The Nintendo eShop has gone into a temporary maintenance mode in Russia, preventing sales on the platform, due to issues processing payments in rubles (via The Verge).
The company addressed the issue via a statement on the Russian version of its website, a Google translated version of which reads as follows:
“Due to the fact that the payment service used in Nintendo eShop has suspended the processing of payments in rubles, Nintendo eShop in Russia is temporarily placed into maintenance mode. We apologize for any inconvenience caused.”
Nintendo’s suspension of sales in Russia might have been somewhat accidental, but companies from across the games industry have been eager to distance themselves from Russia, following president Vladimir Putin’s invasion of Ukraine.
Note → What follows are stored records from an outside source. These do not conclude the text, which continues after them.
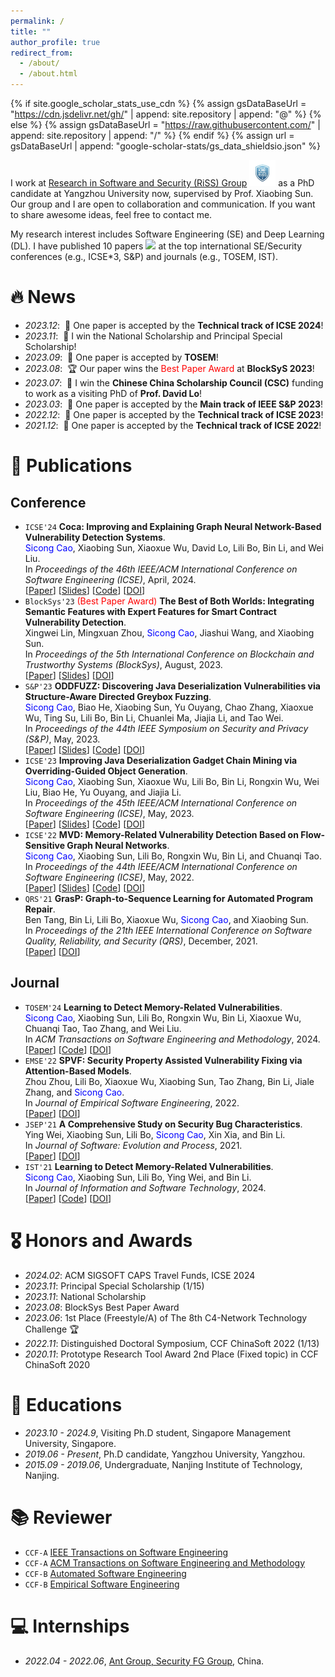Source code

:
 ```yaml
---
permalink: /
title: ""
author_profile: true
redirect_from: 
  - /about/
  - /about.html
---
```


{% if site.google_scholar_stats_use_cdn %}
{% assign gsDataBaseUrl = "https://cdn.jsdelivr.net/gh/" | append: site.repository | append: "@" %}
{% else %}
{% assign gsDataBaseUrl = "https://raw.githubusercontent.com/" | append: site.repository | append: "/" %}
{% endif %}
{% assign url = gsDataBaseUrl | append: "google-scholar-stats/gs_data_shieldsio.json" %}

<span class='anchor' id='about-me'></span>

I work at [Research in Software and Security (RiSS) Group](http://riss.yzu.edu.cn/) <img src='./images/Riss_LOGO.jpg' style='width: 3em;'> as a PhD candidate at Yangzhou University now, supervised by Prof. Xiaobing Sun. Our group and I are open to collaboration and communication. If you want to share awesome ideas, feel free to contact me.

My research interest includes Software Engineering (SE) and Deep Learning (DL). I have published 10 papers <a href='https://scholar.google.com/citations?user=c-vPF2gAAAAJ'><img src="https://img.shields.io/endpoint?logo=Google%20Scholar&url=https%3A%2F%2Fcdn.jsdelivr.net%2Fgh%2FSicongCao%2Fsicongcao.github.io@google-scholar-stats%2Fgs_data_shieldsio.json&labelColor=f6f6f6&color=9cf&style=flat&label=citations"></a> at the top international SE/Security conferences (e.g., ICSE*3, S&P) and journals (e.g., TOSEM, IST).


# 🔥 News
- *2023.12*: &nbsp;🎉 One paper is accepted by the **Technical track of ICSE 2024**!
- *2023.11*: &nbsp;🎉 I win the National Scholarship and Principal Special Scholarship!
- *2023.09*: &nbsp;🎉 One paper is accepted by **TOSEM**!
- *2023.08*: &nbsp;🏆 Our paper wins the <span style="color:red">Best Paper Award</span> at **BlockSyS 2023**!
- *2023.07*: &nbsp;🎉 I win the **Chinese China Scholarship Council (CSC)** funding to work as a visiting PhD of **Prof. David Lo**!
- *2023.03*: &nbsp;🎉 One paper is accepted by the **Main track of IEEE S&P 2023**!
- *2022.12*: &nbsp;🎉 One paper is accepted by the **Technical track of ICSE 2023**!
- *2021.12*: &nbsp;🎉 One paper is accepted by the **Technical track of ICSE 2022**!

# 📝 Publications
## Conference
- `ICSE'24` **Coca: Improving and Explaining Graph Neural Network-Based Vulnerability Detection Systems**.  
  <span style="color:blue">Sicong Cao</span>, Xiaobing Sun, Xiaoxue Wu, David Lo, Lili Bo, Bin Li, and Wei Liu.  
  In *Proceedings of the 46th IEEE/ACM International Conference on Software Engineering (ICSE)*, April, 2024.  
  [[Paper](https://sicongcao.github.io/publications/ICSE24/ICSE24-Paper.pdf)]
  [[Slides](https://sicongcao.github.io/publications/ICSE24/ICSE24-Slides.pdf)]
  [[Code](https://github.com/CocaVul/Coca)]
  [[DOI](https://arxiv.org/abs/2401.14886)]
- `BlockSys'23` <span style="color:red">(Best Paper Award)</span> **The Best of Both Worlds: Integrating Semantic Features with Expert Features for Smart Contract Vulnerability Detection**.  
  Xingwei Lin, Mingxuan Zhou, <span style="color:blue">Sicong Cao</span>, Jiashui Wang, and Xiaobing Sun.  
  In *Proceedings of the 5th International Conference on Blockchain and Trustworthy Systems (BlockSys)*, August, 2023.  
  [[Paper](https://sicongcao.github.io/publications/BlockSyS23/BlockSyS23-Paper.pdf)]
  [[Slides](https://sicongcao.github.io/publications/BlockSyS23/BlockSys23-Slides.pdf)]
  [[DOI](https://link.springer.com/chapter/10.1007/978-981-99-8104-5_2)]
- `S&P'23` **ODDFUZZ: Discovering Java Deserialization Vulnerabilities via Structure-Aware Directed Greybox Fuzzing**.  
  <span style="color:blue">Sicong Cao</span>, Biao He, Xiaobing Sun, Yu Ouyang, Chao Zhang, Xiaoxue Wu, Ting Su, Lili Bo, Bin Li, Chuanlei Ma, Jiajia Li, and Tao Wei.  
  In *Proceedings of the 44th IEEE Symposium on Security and Privacy (S&P)*, May, 2023.  
  [[Paper](https://sicongcao.github.io/publications/S&P23/SP23-Paper.pdf)]
  [[Slides](https://sicongcao.github.io/publications/S&P23/SP23-Slides.pdf)]
  [[Code](https://github.com/ODDFuzz/ODDFuzz)]
  [[DOI](https://ieeexplore.ieee.org/document/10179377)]
- `ICSE'23` **Improving Java Deserialization Gadget Chain Mining via Overriding-Guided Object Generation**.  
  <span style="color:blue">Sicong Cao</span>, Xiaobing Sun, Xiaoxue Wu, Lili Bo, Bin Li, Rongxin Wu, Wei Liu, Biao He, Yu Ouyang, and Jiajia Li.  
  In *Proceedings of the 45th IEEE/ACM International Conference on Software Engineering (ICSE)*, May, 2023.  
  [[Paper](https://sicongcao.github.io/publications/ICSE23/ICSE23-Paper.pdf)]
  [[Slides](https://sicongcao.github.io/publications/ICSE23/ICSE23-Slides.pdf)]
  [[Code](https://github.com/GCMiner/GCMiner)]
  [[DOI](https://ieeexplore.ieee.org/document/10172888)]
- `ICSE'22` **MVD: Memory-Related Vulnerability Detection Based on Flow-Sensitive Graph Neural Networks**.  
  <span style="color:blue">Sicong Cao</span>, Xiaobing Sun, Lili Bo, Rongxin Wu, Bin Li, and Chuanqi Tao.  
  In *Proceedings of the 44th IEEE/ACM International Conference on Software Engineering (ICSE)*, May, 2022.  
  [[Paper](https://sicongcao.github.io/publications/ICSE22/ICSE22-Paper.pdf)]
  [[Slides](https://sicongcao.github.io/publications/ICSE22/ICSE22-Slides.pdf)]
  [[Code](https://github.com/MVDetection/MVD)]
  [[DOI](https://dl.acm.org/doi/10.1145/3510003.3510219)]
- `QRS'21` **GrasP: Graph-to-Sequence Learning for Automated Program Repair**.  
  Ben Tang, Bin Li, Lili Bo, Xiaoxue Wu, <span style="color:blue">Sicong Cao</span>, and Xiaobing Sun.  
  In *Proceedings of the 21th IEEE International Conference on Software Quality, Reliability, and Security (QRS)*, December, 2021.  
  [[Paper](https://sicongcao.github.io/publications/QRS21/QRS21-Paper.pdf)]
  [[DOI](https://ieeexplore.ieee.org/document/9724652/)]

## Journal
- `TOSEM'24` **Learning to Detect Memory-Related Vulnerabilities**.  
  <span style="color:blue">Sicong Cao</span>, Xiaobing Sun, Lili Bo, Rongxin Wu, Bin Li, Xiaoxue Wu, Chuanqi Tao, Tao Zhang, and Wei Liu.  
  In *ACM Transactions on Software Engineering and Methodology*, 2024.  
  [[Paper](https://sicongcao.github.io/publications/TOSEM24/TOSEM24-Paper.pdf)]
  [[Code](https://github.com/SicongCao/MemoryVul)]
  [[DOI](https://dl.acm.org/doi/abs/10.1145/3624744)]
- `EMSE'22` **SPVF: Security Property Assisted Vulnerability Fixing via Attention-Based Models**.  
  Zhou Zhou, Lili Bo, Xiaoxue Wu, Xiaobing Sun, Tao Zhang, Bin Li, Jiale Zhang, and <span style="color:blue">Sicong Cao</span>.  
  In *Journal of Empirical Software Engineering*, 2022.  
  [[Paper](https://sicongcao.github.io/publications/EMSE22/EMSE22-Paper.pdf)]
  [[DOI](https://link.springer.com/article/10.1007/s10664-022-10216-4)]
- `JSEP'21` **A Comprehensive Study on Security Bug Characteristics**.  
  Ying Wei, Xiaobing Sun, Lili Bo, <span style="color:blue">Sicong Cao</span>, Xin Xia, and Bin Li.  
  In *Journal of Software: Evolution and Process*, 2021.  
  [[Paper](https://sicongcao.github.io/publications/JSEP21/JSEP21-Paper.pdf)]
  [[DOI](https://onlinelibrary.wiley.com/doi/10.1002/smr.2376)]
- `IST'21` **Learning to Detect Memory-Related Vulnerabilities**.  
  <span style="color:blue">Sicong Cao</span>, Xiaobing Sun, Lili Bo, Ying Wei, and Bin Li.  
  In *Journal of Information and Software Technology*, 2024.  
  [[Paper](https://sicongcao.github.io/publications/IST21/IST21-Paper.pdf)]
  [[Code](https://github.com/SicongCao/BGNN4VD)]
  [[DOI](https://www.sciencedirect.com/science/article/abs/pii/S0950584921000586?via%3Dihub)]

# 🎖 Honors and Awards
- *2024.02*: ACM SIGSOFT CAPS Travel Funds, ICSE 2024
- *2023.11*: Principal Special Scholarship (1/15)
- *2023.11*: National Scholarship
- *2023.08*: BlockSys Best Paper Award
- *2023.06*: 1st Place (Freestyle/A) of The 8th C4-Network Technology Challenge 🏆
- *2022.11*: Distinguished Doctoral Symposium, CCF ChinaSoft 2022 (1/13)
- *2020.11*: Prototype Research Tool Award 2nd Place (Fixed topic) in CCF ChinaSoft 2020
  
# 📖 Educations
- *2023.10 - 2024.9*, Visiting Ph.D student, Singapore Management University, Singapore.
- *2019.06 - Present*, Ph.D candidate, Yangzhou University, Yangzhou.
- *2015.09 - 2019.06*, Undergraduate, Nanjing Institute of Technology, Nanjing.

# 📚 Reviewer
- ``CCF-A`` [IEEE Transactions on Software Engineering](https://ieeexplore.ieee.org/xpl/RecentIssue.jsp?punumber=32)
- ``CCF-A`` [ACM Transactions on Software Engineering and Methodology](https://dl.acm.org/journal/tosem)
- ``CCF-B`` [Automated Software Engineering](https://link.springer.com/journal/10515)
- ``CCF-B`` [Empirical Software Engineering](https://link.springer.com/journal/10664)

# 💻 Internships
- *2022.04 - 2022.06*, [Ant Group, Security FG Group](https://www.antgroup.com/), China.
Most recently, both Activision Blizzard and Epic Games have suspended sales of their games in the country, in direct protest of the invasion – with Activision Blizzard also doubling its employees’ donations to organisations providing immediate relief in the region, and has raised $300,000 so far.
They’re hardly alone in this either – the growing list of companies ending sales in Russia include EA (who also removed Russian teams from their FIFA and NFL titles), CD Projekt (who has suspended not only sales of their own games, but all sales on GOG.com) and Microsoft.
These moves come after the Ukrainian deputy prime minister penned an open letter gaming companies, calling on them to “temporarily block all Russian and Belorussian accounts, temporarily stop the participation of Russian and Belorussian teams and gamers in all international esports events and cancel all international events holding on the territory of Russia and Belarus.”